FEATURE

母国の自然、日常の日々に美を見出した
スウェーデン絵画の世界

東京都美術館開館100周年記念「スウェーデン絵画 北欧の光、日常のかがやき」が、東京都美術館にて開催

展覧会レポート

東京都美術館開館100周年記念「スウェーデン絵画 北欧の光、日常のかがやき」展示風景、東京都美術館、2026年
東京都美術館開館100周年記念「スウェーデン絵画 北欧の光、日常のかがやき」展示風景、東京都美術館、2026年

展覧会レポート 一覧に戻るFEATURE一覧に戻る

ヨーロッパ北部、スカンディナヴィア半島に位置する国スウェーデン。インテリアやデザインの分野などで日本でも人気の高い国の1つだが、そんなスウェーデンの近代絵画の名作が集結した展覧会が東京都美術館で開幕した。
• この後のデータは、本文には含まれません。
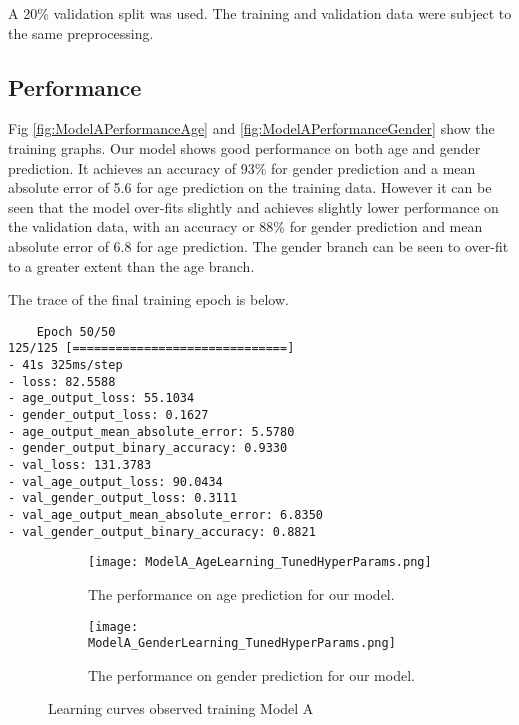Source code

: A 20\% validation split was used. The training and validation data were subject to the same preprocessing.

\subsection{Performance}
Fig \autoref{fig:ModelAPerformanceAge} and \autoref{fig:ModelAPerformanceGender} show the training graphs. 
Our model shows good performance on both age and gender prediction. 
It achieves an accuracy of 93\% for gender prediction and a mean absolute error of 5.6 for age prediction on the training data. 
However it can be seen that the model over-fits slightly and achieves slightly lower performance on the validation data, with an accuracy or 88\% for gender prediction and mean absolute error of 6.8 for age prediction. 
The gender branch can be seen to over-fit to a greater extent than the age branch.

The trace of the final training epoch is below.\\
\begin{verbatim}
    Epoch 50/50
125/125 [==============================] 
- 41s 325ms/step 
- loss: 82.5588 
- age_output_loss: 55.1034 
- gender_output_loss: 0.1627 
- age_output_mean_absolute_error: 5.5780 
- gender_output_binary_accuracy: 0.9330 
- val_loss: 131.3783 
- val_age_output_loss: 90.0434 
- val_gender_output_loss: 0.3111 
- val_age_output_mean_absolute_error: 6.8350 
- val_gender_output_binary_accuracy: 0.8821
\end{verbatim}

\begin{figure}[h]
    \centering
    \begin{subfigure}{\textwidth}
        \texttt{[image: ModelA\_AgeLearning\_TunedHyperParams.png]}
        \caption{\label{fig:ModelAPerformanceAge} The performance on age prediction for our model.}
    \end{subfigure}
    \begin{subfigure}{\textwidth}
        \texttt{[image: ModelA\_GenderLearning\_TunedHyperParams.png]}
        \caption{\label{fig:ModelAPerformanceGender} The performance on gender prediction for our model.}
    \end{subfigure}
    \label{fig:ModelAPerformance}
    \caption{Learning curves observed training Model A}
\end{figure}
東京都美術館開館100周年記念「スウェーデン絵画 北欧の光、日常のかがやき」は、スウェーデン国立美術館の全面協力のもと、19世紀末から20世紀にかけてのスウェーデンで誕生した絵画を展観する。全てスウェーデン人作家による80点の展示作品により、北欧の地で育まれた独自の美の世界に触れる。
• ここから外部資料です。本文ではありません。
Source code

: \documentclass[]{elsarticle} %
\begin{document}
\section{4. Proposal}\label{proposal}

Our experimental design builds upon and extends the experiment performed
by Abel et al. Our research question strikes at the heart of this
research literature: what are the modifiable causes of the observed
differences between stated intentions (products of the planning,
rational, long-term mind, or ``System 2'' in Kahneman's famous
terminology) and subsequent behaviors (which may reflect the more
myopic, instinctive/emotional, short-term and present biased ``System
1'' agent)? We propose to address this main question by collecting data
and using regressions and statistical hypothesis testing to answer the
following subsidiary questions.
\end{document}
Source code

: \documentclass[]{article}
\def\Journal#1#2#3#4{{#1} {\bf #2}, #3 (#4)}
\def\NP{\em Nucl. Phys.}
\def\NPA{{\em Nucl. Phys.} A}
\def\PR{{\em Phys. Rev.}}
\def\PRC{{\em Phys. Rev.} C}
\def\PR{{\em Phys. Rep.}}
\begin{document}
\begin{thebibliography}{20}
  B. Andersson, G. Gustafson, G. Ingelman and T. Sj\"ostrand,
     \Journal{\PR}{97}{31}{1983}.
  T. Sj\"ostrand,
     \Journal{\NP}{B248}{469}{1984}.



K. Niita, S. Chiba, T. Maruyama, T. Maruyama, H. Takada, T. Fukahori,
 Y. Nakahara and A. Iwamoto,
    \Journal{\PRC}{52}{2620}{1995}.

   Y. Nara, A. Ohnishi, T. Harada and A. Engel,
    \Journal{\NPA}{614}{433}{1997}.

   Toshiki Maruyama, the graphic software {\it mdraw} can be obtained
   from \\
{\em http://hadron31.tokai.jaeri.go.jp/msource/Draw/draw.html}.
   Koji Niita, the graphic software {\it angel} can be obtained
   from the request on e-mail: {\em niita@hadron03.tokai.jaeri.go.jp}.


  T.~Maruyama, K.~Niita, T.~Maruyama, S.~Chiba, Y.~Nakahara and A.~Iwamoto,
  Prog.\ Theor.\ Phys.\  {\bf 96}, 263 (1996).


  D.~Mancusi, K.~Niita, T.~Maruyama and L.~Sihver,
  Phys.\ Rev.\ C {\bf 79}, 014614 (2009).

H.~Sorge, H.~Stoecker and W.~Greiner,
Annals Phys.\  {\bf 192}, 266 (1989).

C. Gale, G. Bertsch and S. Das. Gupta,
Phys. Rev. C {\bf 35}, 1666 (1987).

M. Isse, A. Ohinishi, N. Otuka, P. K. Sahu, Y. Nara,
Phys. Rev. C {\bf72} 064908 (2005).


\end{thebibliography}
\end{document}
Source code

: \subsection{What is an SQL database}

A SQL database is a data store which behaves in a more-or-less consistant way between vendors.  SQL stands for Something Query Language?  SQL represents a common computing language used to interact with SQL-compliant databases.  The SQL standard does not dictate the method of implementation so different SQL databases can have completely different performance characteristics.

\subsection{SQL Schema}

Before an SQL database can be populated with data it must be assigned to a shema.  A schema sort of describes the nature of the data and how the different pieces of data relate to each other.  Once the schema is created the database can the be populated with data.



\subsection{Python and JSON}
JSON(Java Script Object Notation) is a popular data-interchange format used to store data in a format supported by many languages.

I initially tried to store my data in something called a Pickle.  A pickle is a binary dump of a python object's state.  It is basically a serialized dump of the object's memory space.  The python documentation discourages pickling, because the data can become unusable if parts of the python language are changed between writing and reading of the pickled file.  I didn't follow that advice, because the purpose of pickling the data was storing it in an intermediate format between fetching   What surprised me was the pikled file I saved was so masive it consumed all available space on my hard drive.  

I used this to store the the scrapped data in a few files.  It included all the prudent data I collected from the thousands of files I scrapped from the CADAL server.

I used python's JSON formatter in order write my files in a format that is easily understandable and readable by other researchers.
美術館・展覧会情報サイト アートアジェンダ 展覧会情報
東京都美術館開館100周年記念「スウェーデン絵画 北欧の光、日常のかがやき」
開催美術館:東京都美術館
開催期間:2026年1月27日(火)〜4月12日(日)

スウェーデン近代絵画の夜明け

ニルス・ブロメール《草原の妖精たち》1850年(年記) 油彩、カンヴァス
ニルス・ブロメール《草原の妖精たち》1850年(年記) 油彩、カンヴァス

本展は、ニルス・ブロメール《草原の妖精たち》で幕を開ける。陽が沈む黄昏時、広い草原の中で輪になって踊る少女たち。薄い衣をまとい、あどけなくもどこか艶めかしさも感じさせる彼女たちだが、よく見ればその足は宙に浮いている。そう、彼女たちはこの地に宿る妖精なのだ。奥では馬に乗る2人の人物、そしてさらに奥にはグリップスホルム城(スウェーデン国王グスタヴ・ヴァーサが建設)のシルエットが小さく見え、この場所がスウェーデンであることを示している。現実と虚構が入り混じる幻想的な世界は、甘美な余韻を残す。
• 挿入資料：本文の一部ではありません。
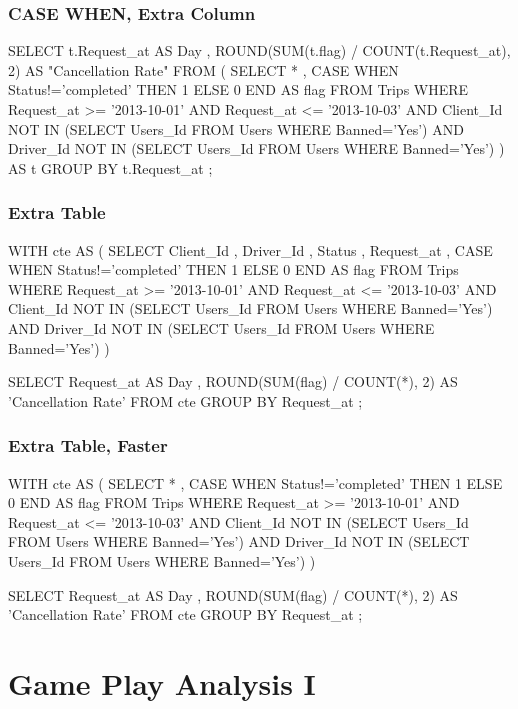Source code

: \subsubsection{CASE WHEN, Extra Column}
\begin{Code}
SELECT
    t.Request_at AS Day
    , ROUND(SUM(t.flag) / COUNT(t.Request_at), 2) AS "Cancellation Rate"
FROM
    (
        SELECT
            *
            , CASE WHEN Status!='completed' THEN 1 ELSE 0 END AS flag
        FROM
            Trips
        WHERE
		    Request_at >= '2013-10-01' AND Request_at <= '2013-10-03'
            AND Client_Id NOT IN (SELECT Users_Id FROM Users WHERE Banned='Yes') 
            AND Driver_Id NOT IN (SELECT Users_Id FROM Users WHERE Banned='Yes')
    ) AS t
GROUP BY
    t.Request_at
;
\end{Code}

\subsubsection{Extra Table}
\begin{Code}
WITH cte AS
(
SELECT
    Client_Id
    , Driver_Id
    , Status
    , Request_at
    , CASE WHEN Status!='completed' THEN 1 ELSE 0 END AS flag
FROM
    Trips
WHERE
    Request_at >= '2013-10-01' AND Request_at <= '2013-10-03'
    AND Client_Id NOT IN (SELECT Users_Id FROM Users WHERE Banned='Yes')
    AND Driver_Id NOT IN (SELECT Users_Id FROM Users WHERE Banned='Yes')
)

SELECT
    Request_at AS Day
    , ROUND(SUM(flag) / COUNT(*), 2) AS 'Cancellation Rate'
FROM
    cte
GROUP BY
    Request_at
;
\end{Code}

\subsubsection{Extra Table, Faster}
\begin{Code}
WITH cte AS
(
SELECT
    *
    , CASE WHEN Status!='completed' THEN 1 ELSE 0 END AS flag
FROM
    Trips
WHERE
    Request_at >= '2013-10-01' AND Request_at <= '2013-10-03'
    AND Client_Id NOT IN (SELECT Users_Id FROM Users WHERE Banned='Yes')
    AND Driver_Id NOT IN (SELECT Users_Id FROM Users WHERE Banned='Yes')
)

SELECT
    Request_at AS Day
    , ROUND(SUM(flag) / COUNT(*), 2) AS 'Cancellation Rate'
FROM
    cte
GROUP BY
    Request_at
;
\end{Code}

\section{Game Play Analysis I} %
\label{sec:game-play-analysis-i}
壮大で穏やかな風景、空の青さと光の輝き、可憐な少女たち、幻想的な神話の世界、まるでこれから見ていくこととなるスウェーデン絵画の世界を予感させるようで、展示室に入った瞬間から期待が高まる。第1章では、「スウェーデン近代絵画の夜明け」と題し、本作をはじめ19世紀前半から半ばにかけて、フランスやドイツで様々な芸術様式を学びつつも、母国の風景や土地に根付いた文化や神話などに目を向けた画家たちを紹介する。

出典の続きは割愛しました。